Nutritional health and weight loss resolutions many times go together. And on a recent radio interview with Lisa Platt on Talking Health on KQEN News Radio 1240, Jo Carol Driver, a dietician and certified diabetic educator at CHI Mercy Medical Center and Mandy Hatfield, program coordinator for OSU Extension’s Snap Education Program talked about nutritional health and New Year’s resolutions.

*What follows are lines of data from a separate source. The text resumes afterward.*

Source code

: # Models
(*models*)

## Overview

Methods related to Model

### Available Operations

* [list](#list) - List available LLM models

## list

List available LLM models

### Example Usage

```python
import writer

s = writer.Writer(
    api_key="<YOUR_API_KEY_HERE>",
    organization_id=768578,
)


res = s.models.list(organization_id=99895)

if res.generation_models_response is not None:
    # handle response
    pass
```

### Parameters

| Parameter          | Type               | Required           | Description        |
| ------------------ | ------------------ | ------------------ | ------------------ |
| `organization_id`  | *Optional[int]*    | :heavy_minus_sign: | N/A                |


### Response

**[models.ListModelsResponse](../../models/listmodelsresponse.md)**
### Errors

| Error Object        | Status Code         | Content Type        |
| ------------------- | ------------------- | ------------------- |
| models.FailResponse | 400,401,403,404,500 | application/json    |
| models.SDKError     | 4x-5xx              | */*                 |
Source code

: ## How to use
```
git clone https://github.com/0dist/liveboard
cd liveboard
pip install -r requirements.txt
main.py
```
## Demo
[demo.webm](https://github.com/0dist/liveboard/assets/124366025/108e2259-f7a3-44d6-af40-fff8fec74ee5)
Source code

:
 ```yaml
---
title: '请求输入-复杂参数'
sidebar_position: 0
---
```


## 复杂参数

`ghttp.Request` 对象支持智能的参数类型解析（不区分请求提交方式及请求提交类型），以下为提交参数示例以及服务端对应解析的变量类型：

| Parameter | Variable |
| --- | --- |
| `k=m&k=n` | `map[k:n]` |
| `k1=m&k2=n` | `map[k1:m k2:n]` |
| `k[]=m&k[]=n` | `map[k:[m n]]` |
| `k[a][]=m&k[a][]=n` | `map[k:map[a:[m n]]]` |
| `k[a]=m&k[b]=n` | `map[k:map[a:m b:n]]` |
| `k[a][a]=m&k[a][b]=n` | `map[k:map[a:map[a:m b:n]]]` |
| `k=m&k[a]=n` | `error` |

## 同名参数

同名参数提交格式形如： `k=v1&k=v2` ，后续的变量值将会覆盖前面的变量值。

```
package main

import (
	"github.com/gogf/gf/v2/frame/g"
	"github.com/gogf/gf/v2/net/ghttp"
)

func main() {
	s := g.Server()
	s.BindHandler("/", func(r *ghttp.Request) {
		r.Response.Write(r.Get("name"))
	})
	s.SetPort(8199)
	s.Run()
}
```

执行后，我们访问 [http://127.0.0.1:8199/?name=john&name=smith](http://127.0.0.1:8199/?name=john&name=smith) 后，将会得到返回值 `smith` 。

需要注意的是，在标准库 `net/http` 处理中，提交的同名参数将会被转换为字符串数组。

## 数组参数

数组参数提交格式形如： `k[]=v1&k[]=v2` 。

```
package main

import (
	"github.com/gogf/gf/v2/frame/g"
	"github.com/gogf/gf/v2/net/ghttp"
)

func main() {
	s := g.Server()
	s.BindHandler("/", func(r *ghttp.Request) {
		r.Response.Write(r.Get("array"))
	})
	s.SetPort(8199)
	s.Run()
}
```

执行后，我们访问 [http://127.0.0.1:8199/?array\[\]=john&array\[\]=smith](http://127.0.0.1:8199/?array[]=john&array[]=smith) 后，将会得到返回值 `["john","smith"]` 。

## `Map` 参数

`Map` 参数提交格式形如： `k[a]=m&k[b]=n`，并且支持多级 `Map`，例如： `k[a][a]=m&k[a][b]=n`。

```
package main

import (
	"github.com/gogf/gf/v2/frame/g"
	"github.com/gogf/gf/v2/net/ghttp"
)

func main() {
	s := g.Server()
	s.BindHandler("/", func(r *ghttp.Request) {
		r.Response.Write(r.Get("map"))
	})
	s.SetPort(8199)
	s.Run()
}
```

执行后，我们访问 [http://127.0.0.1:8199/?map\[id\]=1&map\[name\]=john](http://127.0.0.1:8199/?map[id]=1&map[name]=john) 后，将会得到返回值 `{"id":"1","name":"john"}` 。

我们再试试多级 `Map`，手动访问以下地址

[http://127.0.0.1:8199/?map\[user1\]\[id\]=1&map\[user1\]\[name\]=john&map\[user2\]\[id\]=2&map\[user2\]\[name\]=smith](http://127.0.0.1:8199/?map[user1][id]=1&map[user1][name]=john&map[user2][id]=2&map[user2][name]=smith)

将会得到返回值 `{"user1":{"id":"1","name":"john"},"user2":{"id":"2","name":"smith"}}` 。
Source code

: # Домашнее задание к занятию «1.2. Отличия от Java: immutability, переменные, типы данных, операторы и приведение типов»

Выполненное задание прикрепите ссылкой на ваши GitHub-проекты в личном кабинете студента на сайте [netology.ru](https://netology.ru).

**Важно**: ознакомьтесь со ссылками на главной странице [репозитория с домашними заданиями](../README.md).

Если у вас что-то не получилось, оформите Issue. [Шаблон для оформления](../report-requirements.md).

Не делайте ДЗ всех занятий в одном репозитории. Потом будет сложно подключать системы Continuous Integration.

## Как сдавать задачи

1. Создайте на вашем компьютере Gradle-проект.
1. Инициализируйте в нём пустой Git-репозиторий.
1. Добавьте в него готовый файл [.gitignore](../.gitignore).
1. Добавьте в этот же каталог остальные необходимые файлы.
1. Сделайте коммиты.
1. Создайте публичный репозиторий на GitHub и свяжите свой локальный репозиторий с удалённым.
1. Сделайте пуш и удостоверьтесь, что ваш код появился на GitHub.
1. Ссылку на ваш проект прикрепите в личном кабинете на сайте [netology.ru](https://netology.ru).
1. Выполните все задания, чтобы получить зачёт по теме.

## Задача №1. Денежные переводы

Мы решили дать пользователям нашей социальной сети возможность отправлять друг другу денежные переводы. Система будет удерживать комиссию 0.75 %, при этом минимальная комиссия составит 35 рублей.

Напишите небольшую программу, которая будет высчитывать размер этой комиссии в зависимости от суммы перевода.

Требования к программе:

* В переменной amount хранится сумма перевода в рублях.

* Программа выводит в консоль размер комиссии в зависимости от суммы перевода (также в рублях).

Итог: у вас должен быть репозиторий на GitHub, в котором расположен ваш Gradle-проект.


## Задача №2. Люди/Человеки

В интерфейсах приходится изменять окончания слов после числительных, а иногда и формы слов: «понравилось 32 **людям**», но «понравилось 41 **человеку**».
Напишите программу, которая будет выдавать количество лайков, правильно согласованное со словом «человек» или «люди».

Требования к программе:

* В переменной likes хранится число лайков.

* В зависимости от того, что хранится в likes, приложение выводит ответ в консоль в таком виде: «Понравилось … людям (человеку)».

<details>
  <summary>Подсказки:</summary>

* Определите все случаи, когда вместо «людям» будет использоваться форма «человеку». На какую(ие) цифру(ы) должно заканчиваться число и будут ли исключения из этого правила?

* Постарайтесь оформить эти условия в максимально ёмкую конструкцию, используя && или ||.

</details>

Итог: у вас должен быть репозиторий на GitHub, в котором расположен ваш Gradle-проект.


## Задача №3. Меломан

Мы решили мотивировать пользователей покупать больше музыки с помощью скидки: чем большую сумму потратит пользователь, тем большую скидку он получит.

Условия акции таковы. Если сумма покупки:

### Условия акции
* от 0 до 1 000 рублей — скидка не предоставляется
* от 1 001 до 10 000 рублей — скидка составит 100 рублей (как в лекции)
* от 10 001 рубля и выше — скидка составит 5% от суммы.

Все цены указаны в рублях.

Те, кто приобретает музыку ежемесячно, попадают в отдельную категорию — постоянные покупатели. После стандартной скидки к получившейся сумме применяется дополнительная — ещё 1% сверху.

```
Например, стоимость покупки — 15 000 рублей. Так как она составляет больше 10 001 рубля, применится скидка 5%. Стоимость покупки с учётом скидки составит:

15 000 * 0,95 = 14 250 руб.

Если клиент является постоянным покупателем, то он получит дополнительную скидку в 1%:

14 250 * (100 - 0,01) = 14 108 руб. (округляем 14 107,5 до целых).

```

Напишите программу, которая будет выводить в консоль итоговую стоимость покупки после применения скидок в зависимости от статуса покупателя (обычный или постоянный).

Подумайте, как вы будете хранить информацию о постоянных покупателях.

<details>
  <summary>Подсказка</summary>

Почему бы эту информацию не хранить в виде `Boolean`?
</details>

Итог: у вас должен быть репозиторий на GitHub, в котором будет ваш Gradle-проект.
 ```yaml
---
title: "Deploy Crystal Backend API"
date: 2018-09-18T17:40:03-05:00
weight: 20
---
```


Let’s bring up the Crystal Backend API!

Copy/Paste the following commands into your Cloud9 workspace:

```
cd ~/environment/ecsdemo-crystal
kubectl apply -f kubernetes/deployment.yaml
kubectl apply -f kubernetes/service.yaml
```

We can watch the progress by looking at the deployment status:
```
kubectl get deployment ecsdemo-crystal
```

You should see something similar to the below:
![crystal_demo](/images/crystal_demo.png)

Lisa: Mandy, what is the OSU Extension Service SNAP Education Program?

Mandy: SNAP-Ed is an educational piece that is geared toward individuals that are potentially eligible for SNAP benefits and SNAP Benefits is the new name for Food Stamps nutrition education and physical action.

Lisa: What does SNAP actually stand for?

Mandy: Supplemental Nutritional Assistance Program.

Lisa: Jo Carol, is there a difference between a registered dietician and a nutritionist?

Jo Carol: Yes there is. Nutritionist can mean a couple of different things, but a registered dietician, of which I am, requires a Bachelor’s degree and rigorous internship or trainingship, and passing of boards, and then continuing education to keep your registration up.

Mandy: A nutritionist actually doesn’t have definition necessarily. So if you’ve even taken classes on nutrition, you can call yourself a nutritionist. So it’s a pretty broad-cased definition, there is no certification to be called a nutritionist.

Lisa: What is physical nutrition therapy?

Jo Carol: It is using nutrition to help people with a disease that they already have. Insurance, specifically Medicare pays for just two, diabetes education and any education related to kidney and any renal disease, with the potential in the near future to be able to pay for services related to diabetes. So Medicare sort of sets that standard and other insurances and each one varies but they follow Medicare’s lead and actually in Oregon it is required that if anybody has diabetes and has insurance, their insurance has to pay for diabetic education.

Lisa: It is the new year, so what are your thoughts on getting started on a healthy balanced diet?

Mandy: I would say pick a couple of small things to work on. With small goals, you are more successful and you can always add onto them and you’re more likely to make life changes when you pick small things to focus on, not trying to make a huge life change all at once, but take small steps.

Jo Carol: You look at both sides of the equation, look at the food you might be eating, or wanting to eat less of, but equally, if not more important, is the activity side of the equation, and think about what you can do to become more active.

Lisa: Does this balanced diet include all the meat groups, fish, pork, chicken, and beef and if so, can you give us some idea of what amount an adult should eat, and what amount kids should eat?

Jo Carol: All things in moderation, we like to imagine a moderate sized dinner plate and to draw an imaginary line down the middle. One-half of it would be all vegetables, on the other half divided again in half, and one-quarter could be protein, a meat or meat-substitute like tofu or beans, and the other quadrant could be a grain or starch.

Lisa: Same thing for kids?

Mandy: Yes but usually you look at a little smaller plate for children. It does depend on the age level, the younger do need less protein, regardless of the form of protein. From 4-8 will eat a smaller amount, from 2-4 it will be even a smaller amount. After they hit eight, it depends on the activity level.

Lisa: Is there a perfect one-size-fit-all diet, one that contains vitamins, watching calories, fiber, and minerals? What does that look like?

Mandy: I think a diet that includes all food groups is very important when you’re looking at trying to get all your vitamins and minerals. It’s very important and each group has benefits and that’s why they’ve broken them into groups, so looking at diets that include all groups and everything in moderation..

Jo Carol: A healthy diet would not eliminate any one particular group. Low Carb diets have been a fad, so cutting out greens or carbohydrates, would not make sense, but also you’re cheating yourself of the vitamins and minerals that come in those foods.

Lisa: Tell us a little about what is the difference between fat-free, reduced-fat and lite?

Mandy: Most fat-free and reduced-fat and lite all have terminology for them, so if something is lite, it could have less of either fat, calories, or sodium, so you want to look at what they are saying is lite.

If it is reduced fat, it means that three grams or less of the product, whatever the serving size is that you are serving, is fat.

Jo Carol: And fat-free, means that there could be up to a half gram of fat in it, but essentially all fat has been removed.